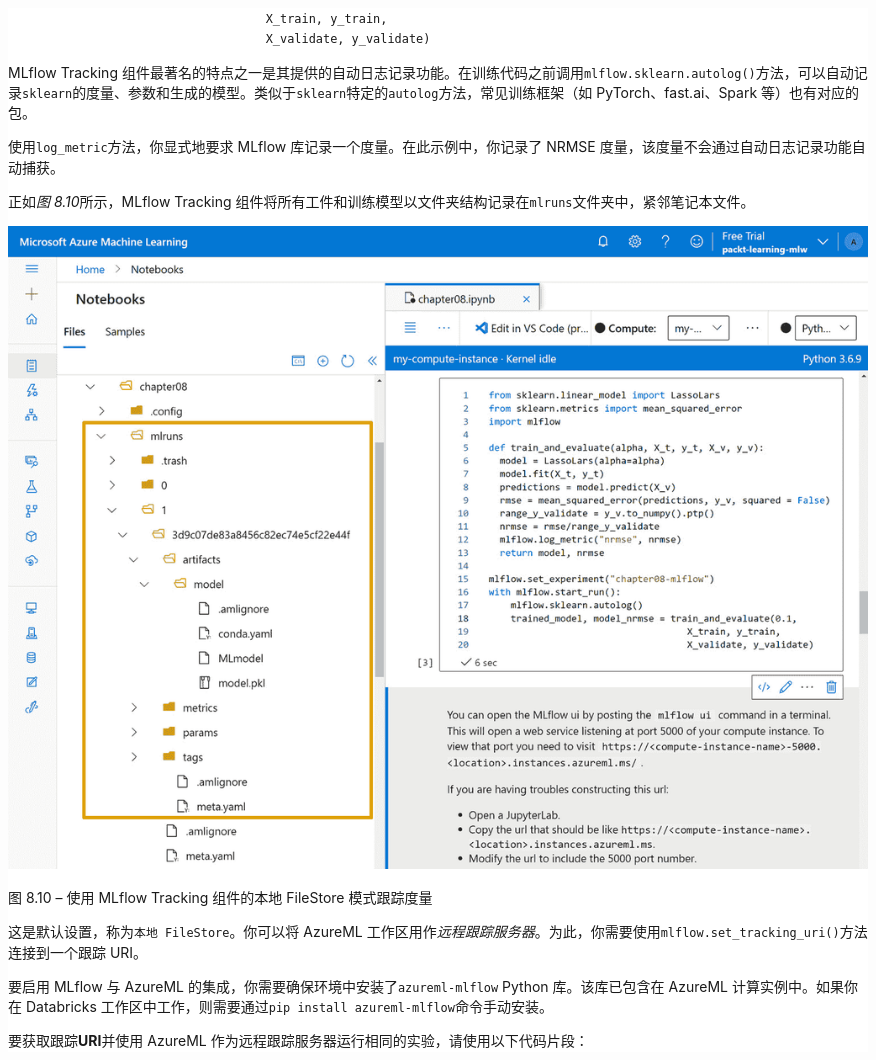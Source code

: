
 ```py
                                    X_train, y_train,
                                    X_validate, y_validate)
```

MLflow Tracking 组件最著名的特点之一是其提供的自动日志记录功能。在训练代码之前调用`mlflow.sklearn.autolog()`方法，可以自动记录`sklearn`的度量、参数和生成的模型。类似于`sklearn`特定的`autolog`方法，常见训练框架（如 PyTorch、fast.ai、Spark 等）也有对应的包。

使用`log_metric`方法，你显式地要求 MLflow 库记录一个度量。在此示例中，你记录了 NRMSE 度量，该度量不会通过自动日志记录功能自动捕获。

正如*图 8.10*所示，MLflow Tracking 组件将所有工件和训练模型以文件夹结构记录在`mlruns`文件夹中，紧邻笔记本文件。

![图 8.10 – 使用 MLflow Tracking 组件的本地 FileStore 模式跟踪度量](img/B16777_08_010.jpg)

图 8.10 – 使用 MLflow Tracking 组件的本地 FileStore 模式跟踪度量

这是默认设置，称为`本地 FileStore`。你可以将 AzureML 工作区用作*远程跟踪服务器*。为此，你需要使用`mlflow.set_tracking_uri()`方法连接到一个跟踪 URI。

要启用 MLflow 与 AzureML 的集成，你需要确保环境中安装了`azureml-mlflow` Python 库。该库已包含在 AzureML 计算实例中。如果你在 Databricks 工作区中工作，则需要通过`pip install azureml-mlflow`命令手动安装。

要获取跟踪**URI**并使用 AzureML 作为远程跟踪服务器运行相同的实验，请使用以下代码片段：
* * *
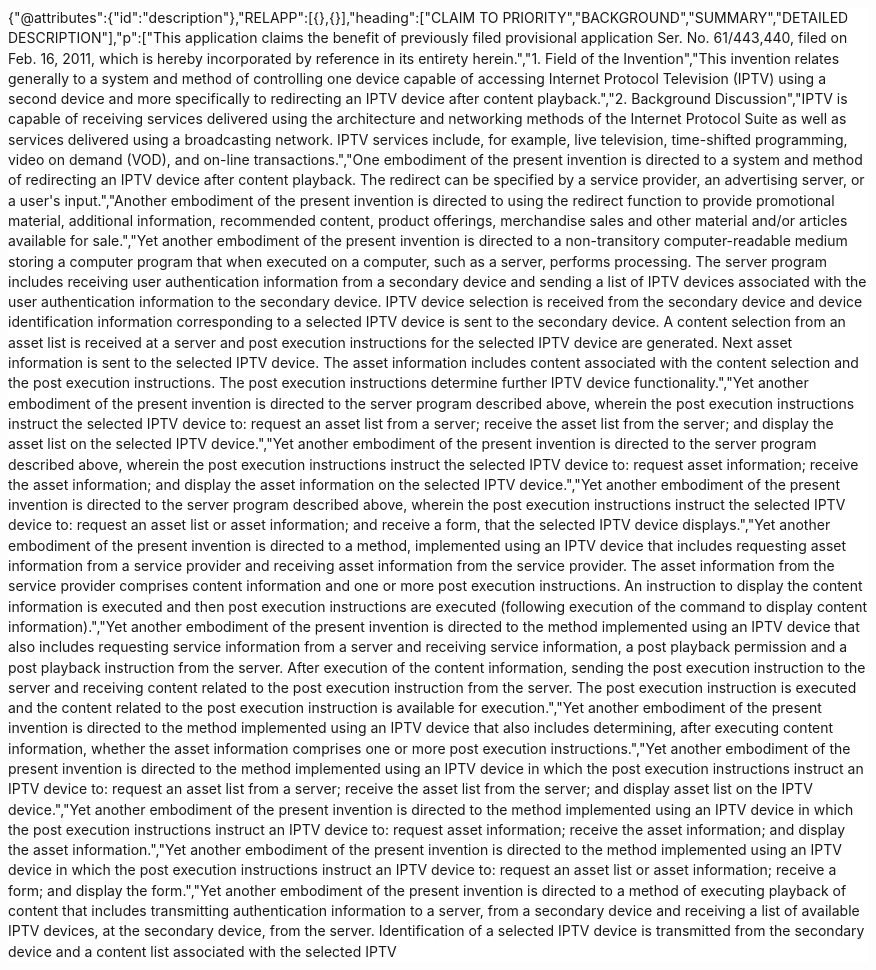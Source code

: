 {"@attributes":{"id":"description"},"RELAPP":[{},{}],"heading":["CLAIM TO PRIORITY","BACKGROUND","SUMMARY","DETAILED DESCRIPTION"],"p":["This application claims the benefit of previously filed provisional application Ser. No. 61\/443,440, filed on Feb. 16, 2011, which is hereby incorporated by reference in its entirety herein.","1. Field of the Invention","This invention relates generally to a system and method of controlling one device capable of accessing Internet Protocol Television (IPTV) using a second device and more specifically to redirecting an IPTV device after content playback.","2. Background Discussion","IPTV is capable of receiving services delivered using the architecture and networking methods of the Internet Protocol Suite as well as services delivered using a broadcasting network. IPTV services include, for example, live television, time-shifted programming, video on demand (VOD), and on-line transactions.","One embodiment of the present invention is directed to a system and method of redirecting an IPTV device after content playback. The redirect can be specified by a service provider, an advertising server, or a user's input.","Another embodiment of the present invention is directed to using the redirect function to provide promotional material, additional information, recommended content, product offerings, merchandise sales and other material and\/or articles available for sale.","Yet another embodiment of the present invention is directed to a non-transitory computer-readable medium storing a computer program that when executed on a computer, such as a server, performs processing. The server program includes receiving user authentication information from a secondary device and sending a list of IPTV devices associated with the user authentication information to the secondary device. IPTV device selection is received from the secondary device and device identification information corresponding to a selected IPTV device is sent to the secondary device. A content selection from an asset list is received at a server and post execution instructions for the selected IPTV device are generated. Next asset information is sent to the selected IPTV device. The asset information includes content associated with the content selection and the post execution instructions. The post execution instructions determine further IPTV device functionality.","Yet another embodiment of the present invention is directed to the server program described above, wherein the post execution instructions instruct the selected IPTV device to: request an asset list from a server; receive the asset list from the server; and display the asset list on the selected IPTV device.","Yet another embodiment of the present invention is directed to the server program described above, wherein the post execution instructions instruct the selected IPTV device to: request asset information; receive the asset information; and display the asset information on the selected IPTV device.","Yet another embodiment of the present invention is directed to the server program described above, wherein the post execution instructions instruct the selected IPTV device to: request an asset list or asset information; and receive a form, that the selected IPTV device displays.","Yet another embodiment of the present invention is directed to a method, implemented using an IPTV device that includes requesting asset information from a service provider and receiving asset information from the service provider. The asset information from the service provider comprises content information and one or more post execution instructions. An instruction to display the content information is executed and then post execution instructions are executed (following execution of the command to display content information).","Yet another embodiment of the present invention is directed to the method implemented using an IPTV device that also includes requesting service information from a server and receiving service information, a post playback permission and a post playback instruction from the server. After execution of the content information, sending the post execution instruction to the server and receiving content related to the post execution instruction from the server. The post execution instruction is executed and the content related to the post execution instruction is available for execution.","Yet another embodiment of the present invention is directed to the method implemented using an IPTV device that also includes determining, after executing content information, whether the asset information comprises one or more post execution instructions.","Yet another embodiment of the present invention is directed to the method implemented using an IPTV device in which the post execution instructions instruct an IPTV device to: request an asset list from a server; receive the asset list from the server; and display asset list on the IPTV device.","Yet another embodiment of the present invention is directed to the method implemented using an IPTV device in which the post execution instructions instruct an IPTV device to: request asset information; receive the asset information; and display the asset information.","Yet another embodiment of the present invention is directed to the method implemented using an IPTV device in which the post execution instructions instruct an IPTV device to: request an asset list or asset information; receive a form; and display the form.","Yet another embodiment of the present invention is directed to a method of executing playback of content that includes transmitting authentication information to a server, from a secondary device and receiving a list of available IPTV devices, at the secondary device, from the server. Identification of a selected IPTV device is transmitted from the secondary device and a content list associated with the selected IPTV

* _Exercise_:
Scan the entries above and report the number of lines that contain the word "模式跟踪度量", with no added text.

* _Task result_:
2